*** Opening GIVEN RECORDS ***

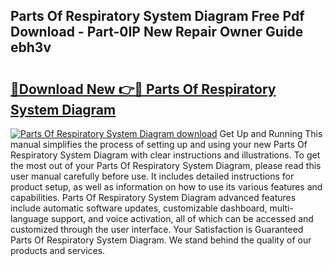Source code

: ## Parts Of Respiratory System Diagram Free Pdf Download - Part-0IP New Repair Owner Guide ebh3v

# <h2><a href="http://dfr63y.blite.top/?on=Parts+Of+Respiratory+System+Diagram">🔗Download New 👉🔴 Parts Of Respiratory System Diagram</a></h2>

[![Parts Of Respiratory System Diagram download](https://i.imgur.com/lujVjoI.png)](http://dfr63y.blite.top/?on=Parts+Of+Respiratory+System+Diagram)
Get Up and Running This manual simplifies the process of setting up and using your new Parts Of Respiratory System Diagram with clear instructions and illustrations. To get the most out of your Parts Of Respiratory System Diagram, please read this user manual carefully before use. It includes detailed instructions for product setup, as well as information on how to use its various features and capabilities. Parts Of Respiratory System Diagram advanced features include automatic software updates, customizable dashboard, multi-language support, and voice activation, all of which can be accessed and customized through the user interface. Your Satisfaction is Guaranteed Parts Of Respiratory System Diagram. We stand behind the quality of our products and services.
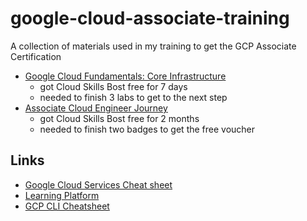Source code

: # google-cloud-associate-training
A collection of materials used in my training to get the GCP Associate Certification

- [Google Cloud Fundamentals: Core Infrastructure](/GET%20GCP%20Certified%20Program/01.GC%20Fundamentals%20-%20Core%20Infrastructure/Readme.md)
    - got Cloud Skills Bost free for 7 days
    - needed to finish 3 labs to get to the next step
- [Associate Cloud Engineer Journey](/GET%20GCP%20Certified%20Program/02.Associate%20Cloud%20Engineer%20Journey/Readme.md)
    - got Cloud Skills Bost free for 2 months
    - needed to finish two badges to get the free voucher

## Links
- [Google Cloud Services Cheat sheet](https://googlecloudcheatsheet.withgoogle.com/)
- [Learning Platform](https://www.cloudskillsboost.google/)
- [GCP CLI Cheatsheet](https://cloud.google.com/static/sdk/docs/images/gcloud-cheat-sheet.pdf)

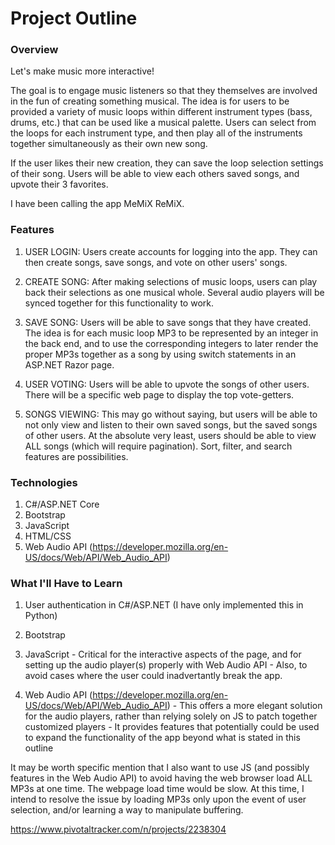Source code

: # Project Outline


### Overview

Let's make music more interactive!

The goal is to engage music listeners so that they themselves are involved in the fun of creating something musical.
The idea is for users to be provided a variety of music loops within different instrument types (bass, drums, etc.) that
can be used like a musical palette. Users can select from the loops for each instrument type, 
and then play all of the instruments together simultaneously as their own new song.

If the user likes their new creation, they can save the loop selection settings of their song. Users will be able to view
each others saved songs, and upvote their 3 favorites.

I have been calling the app MeMiX ReMiX.



### Features

1) USER LOGIN: Users create accounts for logging into the app. They can then create songs, save songs, and vote on other users' songs.

2) CREATE SONG: After making selections of music loops, users can play back their selections as one musical whole. 
			Several audio players will be synced together for this functionality to work.

3) SAVE SONG: Users will be able to save songs that they have created. 
			The idea is for each music loop MP3 to be represented by an integer in the back end, and to use the corresponding integers to 
			later render the proper MP3s together as a song by using switch statements in an ASP.NET Razor page.

4) USER VOTING: Users will be able to upvote the songs of other users. There will be a specific web page to display the top vote-getters.

5) SONGS VIEWING: This may go without saying, but users will be able to not only view and listen to their own saved songs, but the saved songs of other users.
			At the absolute very least, users should be able to view ALL songs (which will require pagination). Sort, filter, and search features are possibilities.



### Technologies

1) C#/ASP.NET Core
2) Bootstrap
3) JavaScript
4) HTML/CSS
5) Web Audio API (https://developer.mozilla.org/en-US/docs/Web/API/Web_Audio_API)



### What I'll Have to Learn

1) User authentication in C#/ASP.NET (I have only implemented this in Python)

2) Bootstrap

3) JavaScript - Critical for the interactive aspects of the page, and for setting up the audio player(s) properly with Web Audio API
			  - Also, to avoid cases where the user could inadvertantly break the app.

4) Web Audio API (https://developer.mozilla.org/en-US/docs/Web/API/Web_Audio_API)
			  - This offers a more elegant solution for the audio players, rather than relying solely on JS to patch together customized players
			  - It provides features that potentially could be used to expand the functionality of the app beyond what is stated in this outline			  

 It may be worth specific mention that I also want to use JS (and possibly features in the Web Audio API) to avoid having
 the web browser load ALL MP3s at one time. The webpage load time would be slow. At this time, I intend to resolve the issue by loading MP3s 
 only upon the event of user selection, and/or learning a way to manipulate buffering.


 https://www.pivotaltracker.com/n/projects/2238304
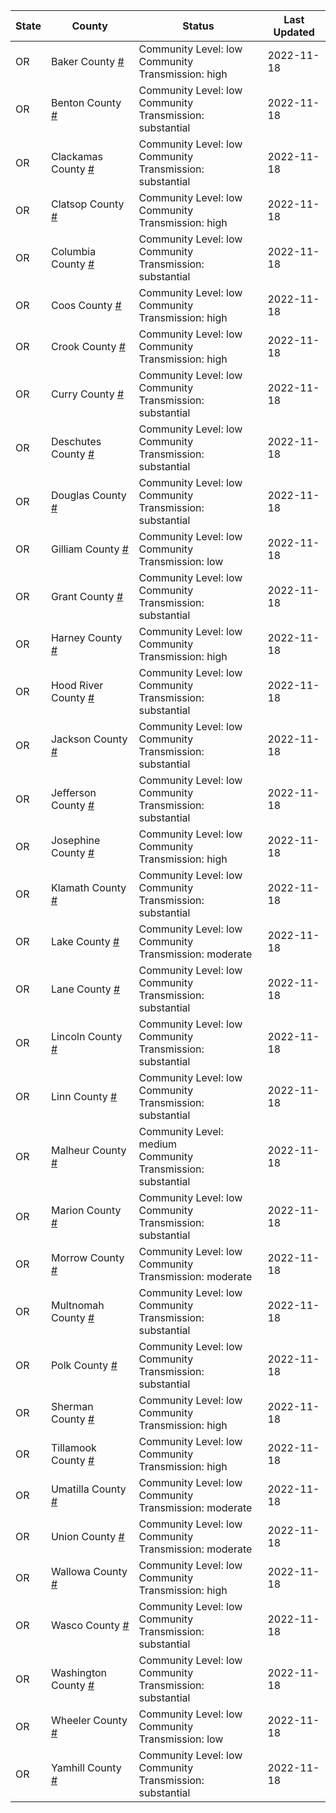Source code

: State | County | Status | Last Updated
--- | --- | --- | --- 
OR | Baker County <a href="#baker_county">#</a> | <a name="baker_county"></a>Community Level: low<br/>Community Transmission: high | 2022-11-18
OR | Benton County <a href="#benton_county">#</a> | <a name="benton_county"></a>Community Level: low<br/>Community Transmission: substantial | 2022-11-18
OR | Clackamas County <a href="#clackamas_county">#</a> | <a name="clackamas_county"></a>Community Level: low<br/>Community Transmission: substantial | 2022-11-18
OR | Clatsop County <a href="#clatsop_county">#</a> | <a name="clatsop_county"></a>Community Level: low<br/>Community Transmission: high | 2022-11-18
OR | Columbia County <a href="#columbia_county">#</a> | <a name="columbia_county"></a>Community Level: low<br/>Community Transmission: substantial | 2022-11-18
OR | Coos County <a href="#coos_county">#</a> | <a name="coos_county"></a>Community Level: low<br/>Community Transmission: high | 2022-11-18
OR | Crook County <a href="#crook_county">#</a> | <a name="crook_county"></a>Community Level: low<br/>Community Transmission: high | 2022-11-18
OR | Curry County <a href="#curry_county">#</a> | <a name="curry_county"></a>Community Level: low<br/>Community Transmission: substantial | 2022-11-18
OR | Deschutes County <a href="#deschutes_county">#</a> | <a name="deschutes_county"></a>Community Level: low<br/>Community Transmission: substantial | 2022-11-18
OR | Douglas County <a href="#douglas_county">#</a> | <a name="douglas_county"></a>Community Level: low<br/>Community Transmission: substantial | 2022-11-18
OR | Gilliam County <a href="#gilliam_county">#</a> | <a name="gilliam_county"></a>Community Level: low<br/>Community Transmission: low | 2022-11-18
OR | Grant County <a href="#grant_county">#</a> | <a name="grant_county"></a>Community Level: low<br/>Community Transmission: substantial | 2022-11-18
OR | Harney County <a href="#harney_county">#</a> | <a name="harney_county"></a>Community Level: low<br/>Community Transmission: high | 2022-11-18
OR | Hood River County <a href="#hood_river_county">#</a> | <a name="hood_river_county"></a>Community Level: low<br/>Community Transmission: substantial | 2022-11-18
OR | Jackson County <a href="#jackson_county">#</a> | <a name="jackson_county"></a>Community Level: low<br/>Community Transmission: substantial | 2022-11-18
OR | Jefferson County <a href="#jefferson_county">#</a> | <a name="jefferson_county"></a>Community Level: low<br/>Community Transmission: substantial | 2022-11-18
OR | Josephine County <a href="#josephine_county">#</a> | <a name="josephine_county"></a>Community Level: low<br/>Community Transmission: high | 2022-11-18
OR | Klamath County <a href="#klamath_county">#</a> | <a name="klamath_county"></a>Community Level: low<br/>Community Transmission: substantial | 2022-11-18
OR | Lake County <a href="#lake_county">#</a> | <a name="lake_county"></a>Community Level: low<br/>Community Transmission: moderate | 2022-11-18
OR | Lane County <a href="#lane_county">#</a> | <a name="lane_county"></a>Community Level: low<br/>Community Transmission: substantial | 2022-11-18
OR | Lincoln County <a href="#lincoln_county">#</a> | <a name="lincoln_county"></a>Community Level: low<br/>Community Transmission: substantial | 2022-11-18
OR | Linn County <a href="#linn_county">#</a> | <a name="linn_county"></a>Community Level: low<br/>Community Transmission: substantial | 2022-11-18
OR | Malheur County <a href="#malheur_county">#</a> | <a name="malheur_county"></a>Community Level: medium<br/>Community Transmission: substantial | 2022-11-18
OR | Marion County <a href="#marion_county">#</a> | <a name="marion_county"></a>Community Level: low<br/>Community Transmission: substantial | 2022-11-18
OR | Morrow County <a href="#morrow_county">#</a> | <a name="morrow_county"></a>Community Level: low<br/>Community Transmission: moderate | 2022-11-18
OR | Multnomah County <a href="#multnomah_county">#</a> | <a name="multnomah_county"></a>Community Level: low<br/>Community Transmission: substantial | 2022-11-18
OR | Polk County <a href="#polk_county">#</a> | <a name="polk_county"></a>Community Level: low<br/>Community Transmission: substantial | 2022-11-18
OR | Sherman County <a href="#sherman_county">#</a> | <a name="sherman_county"></a>Community Level: low<br/>Community Transmission: high | 2022-11-18
OR | Tillamook County <a href="#tillamook_county">#</a> | <a name="tillamook_county"></a>Community Level: low<br/>Community Transmission: high | 2022-11-18
OR | Umatilla County <a href="#umatilla_county">#</a> | <a name="umatilla_county"></a>Community Level: low<br/>Community Transmission: moderate | 2022-11-18
OR | Union County <a href="#union_county">#</a> | <a name="union_county"></a>Community Level: low<br/>Community Transmission: moderate | 2022-11-18
OR | Wallowa County <a href="#wallowa_county">#</a> | <a name="wallowa_county"></a>Community Level: low<br/>Community Transmission: high | 2022-11-18
OR | Wasco County <a href="#wasco_county">#</a> | <a name="wasco_county"></a>Community Level: low<br/>Community Transmission: substantial | 2022-11-18
OR | Washington County <a href="#washington_county">#</a> | <a name="washington_county"></a>Community Level: low<br/>Community Transmission: substantial | 2022-11-18
OR | Wheeler County <a href="#wheeler_county">#</a> | <a name="wheeler_county"></a>Community Level: low<br/>Community Transmission: low | 2022-11-18
OR | Yamhill County <a href="#yamhill_county">#</a> | <a name="yamhill_county"></a>Community Level: low<br/>Community Transmission: substantial | 2022-11-18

*** Closing GIVEN RECORDS ***

TASK DESCRIPTION:
Copy the entries above exactly, but only from the line holding "### Features" through the line holding "- This offers", both included.

EXPECTED OUTPUT:
### Features

1) USER LOGIN: Users create accounts for logging into the app. They can then create songs, save songs, and vote on other users' songs.

2) CREATE SONG: After making selections of music loops, users can play back their selections as one musical whole. 
			Several audio players will be synced together for this functionality to work.

3) SAVE SONG: Users will be able to save songs that they have created. 
			The idea is for each music loop MP3 to be represented by an integer in the back end, and to use the corresponding integers to 
			later render the proper MP3s together as a song by using switch statements in an ASP.NET Razor page.

4) USER VOTING: Users will be able to upvote the songs of other users. There will be a specific web page to display the top vote-getters.

5) SONGS VIEWING: This may go without saying, but users will be able to not only view and listen to their own saved songs, but the saved songs of other users.
			At the absolute very least, users should be able to view ALL songs (which will require pagination). Sort, filter, and search features are possibilities.



### Technologies

1) C#/ASP.NET Core
2) Bootstrap
3) JavaScript
4) HTML/CSS
5) Web Audio API (https://developer.mozilla.org/en-US/docs/Web/API/Web_Audio_API)



### What I'll Have to Learn

1) User authentication in C#/ASP.NET (I have only implemented this in Python)

2) Bootstrap

3) JavaScript - Critical for the interactive aspects of the page, and for setting up the audio player(s) properly with Web Audio API
			  - Also, to avoid cases where the user could inadvertantly break the app.

4) Web Audio API (https://developer.mozilla.org/en-US/docs/Web/API/Web_Audio_API)
			  - This offers a more elegant solution for the audio players, rather than relying solely on JS to patch together customized players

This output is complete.